THE PROBLEM:
For the material that follows, state the number of lines where "mathsf" occurs, and add nothing.

INPUT FOR THIS TASK:
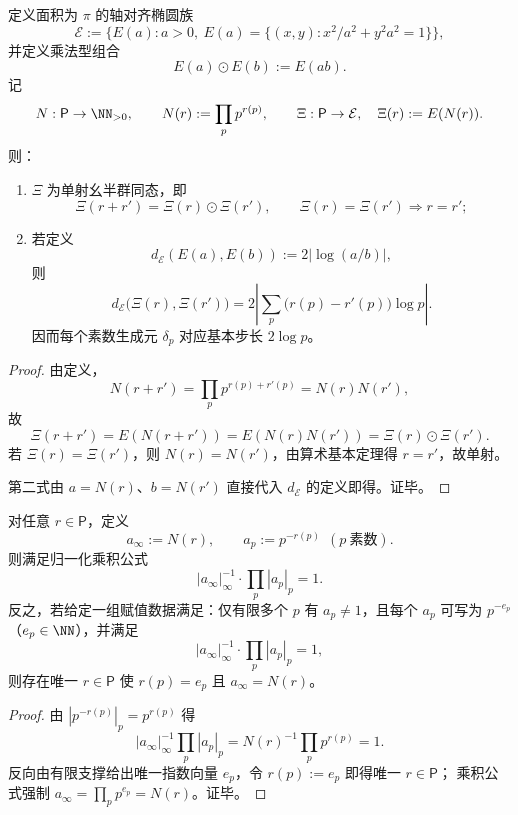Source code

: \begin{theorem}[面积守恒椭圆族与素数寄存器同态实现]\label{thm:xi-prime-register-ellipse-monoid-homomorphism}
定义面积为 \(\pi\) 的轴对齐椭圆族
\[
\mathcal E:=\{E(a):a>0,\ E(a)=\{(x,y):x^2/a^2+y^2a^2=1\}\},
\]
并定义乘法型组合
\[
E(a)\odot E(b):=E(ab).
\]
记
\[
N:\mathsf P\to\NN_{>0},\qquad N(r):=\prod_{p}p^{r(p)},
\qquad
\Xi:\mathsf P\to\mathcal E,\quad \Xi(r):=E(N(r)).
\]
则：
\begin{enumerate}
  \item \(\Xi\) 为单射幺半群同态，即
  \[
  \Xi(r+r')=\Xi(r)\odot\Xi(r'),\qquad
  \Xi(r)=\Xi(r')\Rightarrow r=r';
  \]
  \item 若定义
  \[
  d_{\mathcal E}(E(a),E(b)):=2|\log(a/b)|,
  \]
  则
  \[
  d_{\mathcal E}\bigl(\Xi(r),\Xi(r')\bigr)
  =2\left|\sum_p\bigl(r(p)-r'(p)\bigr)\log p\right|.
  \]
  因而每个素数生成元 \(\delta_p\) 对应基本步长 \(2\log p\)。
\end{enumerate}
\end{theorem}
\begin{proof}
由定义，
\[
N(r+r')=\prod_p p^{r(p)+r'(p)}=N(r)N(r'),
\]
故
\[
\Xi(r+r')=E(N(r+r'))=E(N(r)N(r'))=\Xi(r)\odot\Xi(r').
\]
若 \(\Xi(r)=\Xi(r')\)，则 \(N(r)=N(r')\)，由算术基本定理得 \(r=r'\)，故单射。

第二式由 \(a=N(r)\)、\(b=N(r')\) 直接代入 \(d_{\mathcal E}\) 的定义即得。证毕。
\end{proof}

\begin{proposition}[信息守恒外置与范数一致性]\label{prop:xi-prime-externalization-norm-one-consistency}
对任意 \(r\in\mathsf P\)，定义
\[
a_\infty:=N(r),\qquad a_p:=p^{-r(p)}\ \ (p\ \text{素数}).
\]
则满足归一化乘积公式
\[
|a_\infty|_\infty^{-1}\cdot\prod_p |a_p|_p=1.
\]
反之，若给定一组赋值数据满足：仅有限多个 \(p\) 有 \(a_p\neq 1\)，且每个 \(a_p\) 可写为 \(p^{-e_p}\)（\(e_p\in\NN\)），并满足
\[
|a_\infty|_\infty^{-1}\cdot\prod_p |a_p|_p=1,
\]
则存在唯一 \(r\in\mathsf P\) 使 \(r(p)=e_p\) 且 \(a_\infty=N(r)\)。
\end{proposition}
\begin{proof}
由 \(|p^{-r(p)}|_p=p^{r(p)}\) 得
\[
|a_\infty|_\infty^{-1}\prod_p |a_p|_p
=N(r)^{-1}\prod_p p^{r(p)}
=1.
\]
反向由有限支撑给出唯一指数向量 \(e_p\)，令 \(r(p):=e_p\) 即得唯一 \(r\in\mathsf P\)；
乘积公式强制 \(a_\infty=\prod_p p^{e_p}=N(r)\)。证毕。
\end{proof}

EXERCISE SOLUTION:
5